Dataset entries
• • • • • • •

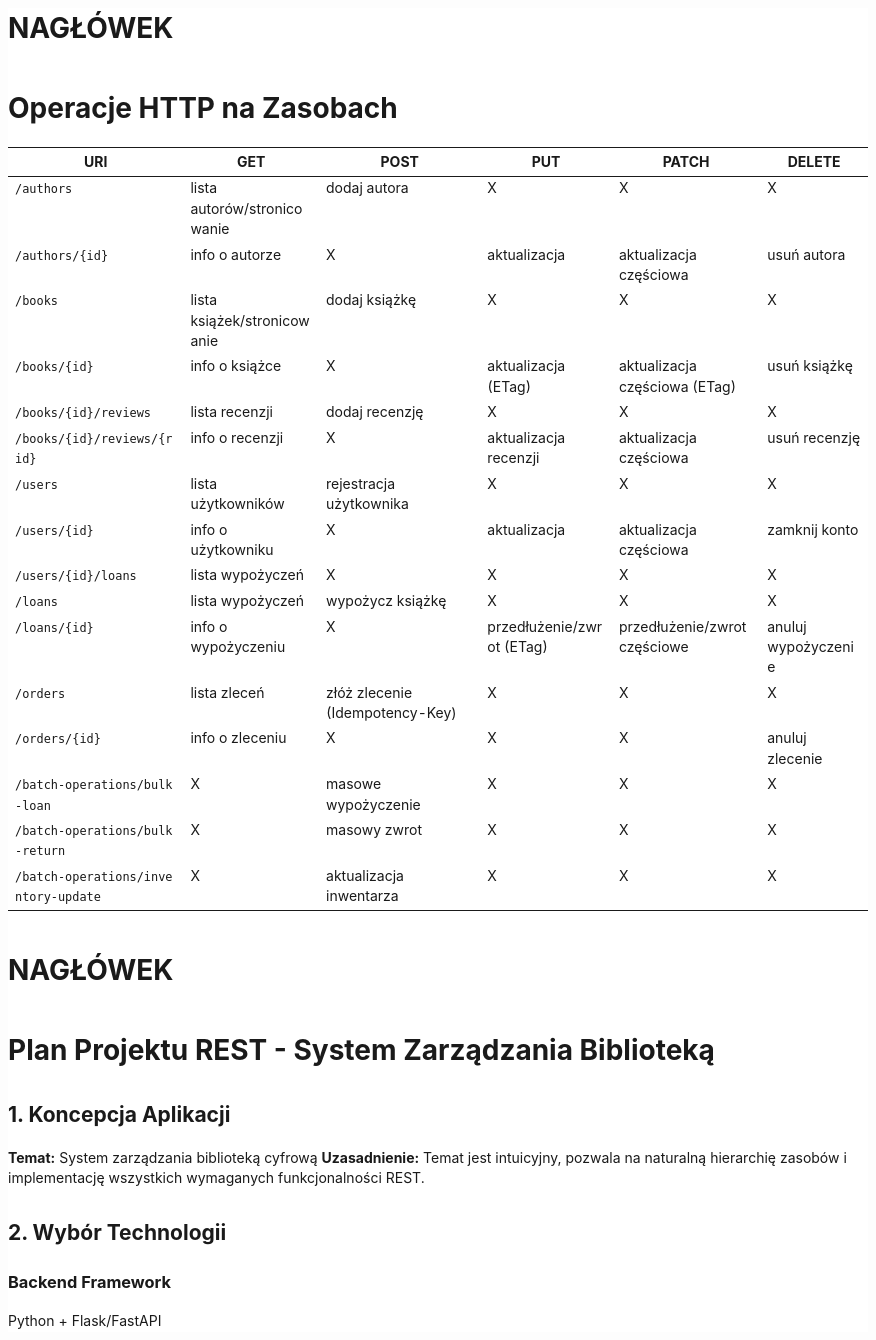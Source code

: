 # NAGŁÓWEK
# Operacje HTTP na Zasobach

| URI | GET | POST | PUT | PATCH | DELETE |
|-----|-----|------|-----|-------|--------|
| `/authors` | lista autorów/stronicowanie | dodaj autora | X | X | X |
| `/authors/{id}` | info o autorze | X | aktualizacja | aktualizacja częściowa | usuń autora |
| `/books` | lista książek/stronicowanie | dodaj książkę | X | X | X |
| `/books/{id}` | info o książce | X | aktualizacja (ETag) | aktualizacja częściowa (ETag) | usuń książkę |
| `/books/{id}/reviews` | lista recenzji | dodaj recenzję | X | X | X |
| `/books/{id}/reviews/{rid}` | info o recenzji | X | aktualizacja recenzji | aktualizacja częściowa | usuń recenzję |
| `/users` | lista użytkowników | rejestracja użytkownika | X | X | X |
| `/users/{id}` | info o użytkowniku | X | aktualizacja | aktualizacja częściowa | zamknij konto |
| `/users/{id}/loans` | lista wypożyczeń | X | X | X | X |
| `/loans` | lista wypożyczeń | wypożycz książkę | X | X | X |
| `/loans/{id}` | info o wypożyczeniu | X | przedłużenie/zwrot (ETag) | przedłużenie/zwrot częściowe | anuluj wypożyczenie |
| `/orders` | lista zleceń | złóż zlecenie (Idempotency-Key) | X | X | X |
| `/orders/{id}` | info o zleceniu | X | X | X | anuluj zlecenie |
| `/batch-operations/bulk-loan` | X | masowe wypożyczenie | X | X | X |
| `/batch-operations/bulk-return` | X | masowy zwrot | X | X | X |
| `/batch-operations/inventory-update` | X | aktualizacja inwentarza | X | X | X |
# NAGŁÓWEK
# Plan Projektu REST - System Zarządzania Biblioteką

## 1. Koncepcja Aplikacji

**Temat:** System zarządzania biblioteką cyfrową
**Uzasadnienie:** Temat jest intuicyjny, pozwala na naturalną hierarchię zasobów i implementację wszystkich wymaganych funkcjonalności REST.

## 2. Wybór Technologii

### Backend Framework
Python + Flask/FastAPI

• • • • • • •

# Exercise goal
Set down each of the records precisely, leaving any pictures behind.

# Answer to this exercise
Source code

: # NAGŁÓWEK
# Operacje HTTP na Zasobach

| URI | GET | POST | PUT | PATCH | DELETE |
|-----|-----|------|-----|-------|--------|
| `/authors` | lista autorów/stronicowanie | dodaj autora | X | X | X |
| `/authors/{id}` | info o autorze | X | aktualizacja | aktualizacja częściowa | usuń autora |
| `/books` | lista książek/stronicowanie | dodaj książkę | X | X | X |
| `/books/{id}` | info o książce | X | aktualizacja (ETag) | aktualizacja częściowa (ETag) | usuń książkę |
| `/books/{id}/reviews` | lista recenzji | dodaj recenzję | X | X | X |
| `/books/{id}/reviews/{rid}` | info o recenzji | X | aktualizacja recenzji | aktualizacja częściowa | usuń recenzję |
| `/users` | lista użytkowników | rejestracja użytkownika | X | X | X |
| `/users/{id}` | info o użytkowniku | X | aktualizacja | aktualizacja częściowa | zamknij konto |
| `/users/{id}/loans` | lista wypożyczeń | X | X | X | X |
| `/loans` | lista wypożyczeń | wypożycz książkę | X | X | X |
| `/loans/{id}` | info o wypożyczeniu | X | przedłużenie/zwrot (ETag) | przedłużenie/zwrot częściowe | anuluj wypożyczenie |
| `/orders` | lista zleceń | złóż zlecenie (Idempotency-Key) | X | X | X |
| `/orders/{id}` | info o zleceniu | X | X | X | anuluj zlecenie |
| `/batch-operations/bulk-loan` | X | masowe wypożyczenie | X | X | X |
| `/batch-operations/bulk-return` | X | masowy zwrot | X | X | X |
| `/batch-operations/inventory-update` | X | aktualizacja inwentarza | X | X | X |
# NAGŁÓWEK
# Plan Projektu REST - System Zarządzania Biblioteką

## 1. Koncepcja Aplikacji

**Temat:** System zarządzania biblioteką cyfrową
**Uzasadnienie:** Temat jest intuicyjny, pozwala na naturalną hierarchię zasobów i implementację wszystkich wymaganych funkcjonalności REST.

## 2. Wybór Technologii

### Backend Framework
Python + Flask/FastAPI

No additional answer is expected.